Plain-text document sources:

--------------------------------------------------

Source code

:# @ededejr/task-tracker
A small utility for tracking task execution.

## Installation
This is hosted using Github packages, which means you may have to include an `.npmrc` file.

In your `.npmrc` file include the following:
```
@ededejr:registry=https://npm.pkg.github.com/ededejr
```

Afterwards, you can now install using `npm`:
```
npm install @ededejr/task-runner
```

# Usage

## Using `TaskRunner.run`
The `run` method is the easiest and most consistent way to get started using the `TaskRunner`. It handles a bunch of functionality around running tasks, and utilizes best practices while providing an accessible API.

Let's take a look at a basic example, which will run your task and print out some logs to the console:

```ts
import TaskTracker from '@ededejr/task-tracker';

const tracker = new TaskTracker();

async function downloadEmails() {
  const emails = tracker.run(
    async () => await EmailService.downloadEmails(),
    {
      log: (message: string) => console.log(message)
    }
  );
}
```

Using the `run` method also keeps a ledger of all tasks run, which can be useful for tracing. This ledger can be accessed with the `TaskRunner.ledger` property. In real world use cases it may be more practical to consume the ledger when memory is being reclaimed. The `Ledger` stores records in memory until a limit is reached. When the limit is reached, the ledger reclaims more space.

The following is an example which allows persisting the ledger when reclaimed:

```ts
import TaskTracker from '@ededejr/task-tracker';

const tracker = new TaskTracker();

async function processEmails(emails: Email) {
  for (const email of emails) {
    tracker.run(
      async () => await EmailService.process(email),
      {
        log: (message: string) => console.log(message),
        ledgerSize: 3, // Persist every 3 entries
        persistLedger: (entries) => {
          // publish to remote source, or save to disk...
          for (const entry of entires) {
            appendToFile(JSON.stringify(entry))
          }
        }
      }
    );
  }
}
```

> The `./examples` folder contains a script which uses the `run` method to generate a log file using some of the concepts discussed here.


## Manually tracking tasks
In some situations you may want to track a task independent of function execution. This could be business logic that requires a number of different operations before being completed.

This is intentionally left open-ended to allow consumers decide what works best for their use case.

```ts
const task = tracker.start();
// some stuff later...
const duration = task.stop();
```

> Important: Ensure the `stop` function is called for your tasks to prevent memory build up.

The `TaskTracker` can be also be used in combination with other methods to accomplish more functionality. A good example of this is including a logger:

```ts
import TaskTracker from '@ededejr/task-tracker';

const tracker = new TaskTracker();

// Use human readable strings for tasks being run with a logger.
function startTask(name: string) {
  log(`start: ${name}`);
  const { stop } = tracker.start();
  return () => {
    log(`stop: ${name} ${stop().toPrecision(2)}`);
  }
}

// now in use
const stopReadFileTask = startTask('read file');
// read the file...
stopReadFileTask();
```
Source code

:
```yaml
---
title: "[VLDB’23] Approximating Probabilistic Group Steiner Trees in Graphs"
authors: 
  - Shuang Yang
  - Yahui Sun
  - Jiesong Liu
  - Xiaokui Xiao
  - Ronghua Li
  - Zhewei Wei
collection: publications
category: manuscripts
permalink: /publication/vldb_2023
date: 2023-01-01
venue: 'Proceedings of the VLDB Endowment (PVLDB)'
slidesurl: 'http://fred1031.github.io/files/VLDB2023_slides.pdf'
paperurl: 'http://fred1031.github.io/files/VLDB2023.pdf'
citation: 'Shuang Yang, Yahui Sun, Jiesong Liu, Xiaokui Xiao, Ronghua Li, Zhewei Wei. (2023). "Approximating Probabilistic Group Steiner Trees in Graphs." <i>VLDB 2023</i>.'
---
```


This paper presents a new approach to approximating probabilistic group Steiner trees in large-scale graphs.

--------------------------------------------------

* [Work order] Reproduce the entries above in full, verbatim.

* [Task answer]
Source code

:# @ededejr/task-tracker
A small utility for tracking task execution.

## Installation
This is hosted using Github packages, which means you may have to include an `.npmrc` file.

In your `.npmrc` file include the following:
```
@ededejr:registry=https://npm.pkg.github.com/ededejr
```

Afterwards, you can now install using `npm`:
```
npm install @ededejr/task-runner
```

# Usage

## Using `TaskRunner.run`
The `run` method is the easiest and most consistent way to get started using the `TaskRunner`. It handles a bunch of functionality around running tasks, and utilizes best practices while providing an accessible API.

Let's take a look at a basic example, which will run your task and print out some logs to the console:

```ts
import TaskTracker from '@ededejr/task-tracker';

const tracker = new TaskTracker();

async function downloadEmails() {
  const emails = tracker.run(
    async () => await EmailService.downloadEmails(),
    {
      log: (message: string) => console.log(message)
    }
  );
}
```

Using the `run` method also keeps a ledger of all tasks run, which can be useful for tracing. This ledger can be accessed with the `TaskRunner.ledger` property. In real world use cases it may be more practical to consume the ledger when memory is being reclaimed. The `Ledger` stores records in memory until a limit is reached. When the limit is reached, the ledger reclaims more space.

The following is an example which allows persisting the ledger when reclaimed:

```ts
import TaskTracker from '@ededejr/task-tracker';

const tracker = new TaskTracker();

async function processEmails(emails: Email) {
  for (const email of emails) {
    tracker.run(
      async () => await EmailService.process(email),
      {
        log: (message: string) => console.log(message),
        ledgerSize: 3, // Persist every 3 entries
        persistLedger: (entries) => {
          // publish to remote source, or save to disk...
          for (const entry of entires) {
            appendToFile(JSON.stringify(entry))
          }
        }
      }
    );
  }
}
```

> The `./examples` folder contains a script which uses the `run` method to generate a log file using some of the concepts discussed here.


## Manually tracking tasks
In some situations you may want to track a task independent of function execution. This could be business logic that requires a number of different operations before being completed.

This is intentionally left open-ended to allow consumers decide what works best for their use case.

```ts
const task = tracker.start();
// some stuff later...
const duration = task.stop();
```

> Important: Ensure the `stop` function is called for your tasks to prevent memory build up.

The `TaskTracker` can be also be used in combination with other methods to accomplish more functionality. A good example of this is including a logger:

```ts
import TaskTracker from '@ededejr/task-tracker';

const tracker = new TaskTracker();

// Use human readable strings for tasks being run with a logger.
function startTask(name: string) {
  log(`start: ${name}`);
  const { stop } = tracker.start();
  return () => {
    log(`stop: ${name} ${stop().toPrecision(2)}`);
  }
}

// now in use
const stopReadFileTask = startTask('read file');
// read the file...
stopReadFileTask();
```
Source code

:
```yaml
---
title: "[VLDB’23] Approximating Probabilistic Group Steiner Trees in Graphs"
authors: 
  - Shuang Yang
  - Yahui Sun
  - Jiesong Liu
  - Xiaokui Xiao
  - Ronghua Li
  - Zhewei Wei
collection: publications
category: manuscripts
permalink: /publication/vldb_2023
date: 2023-01-01
venue: 'Proceedings of the VLDB Endowment (PVLDB)'
slidesurl: 'http://fred1031.github.io/files/VLDB2023_slides.pdf'
paperurl: 'http://fred1031.github.io/files/VLDB2023.pdf'
citation: 'Shuang Yang, Yahui Sun, Jiesong Liu, Xiaokui Xiao, Ronghua Li, Zhewei Wei. (2023). "Approximating Probabilistic Group Steiner Trees in Graphs." <i>VLDB 2023</i>.'
---
```


This paper presents a new approach to approximating probabilistic group Steiner trees in large-scale graphs.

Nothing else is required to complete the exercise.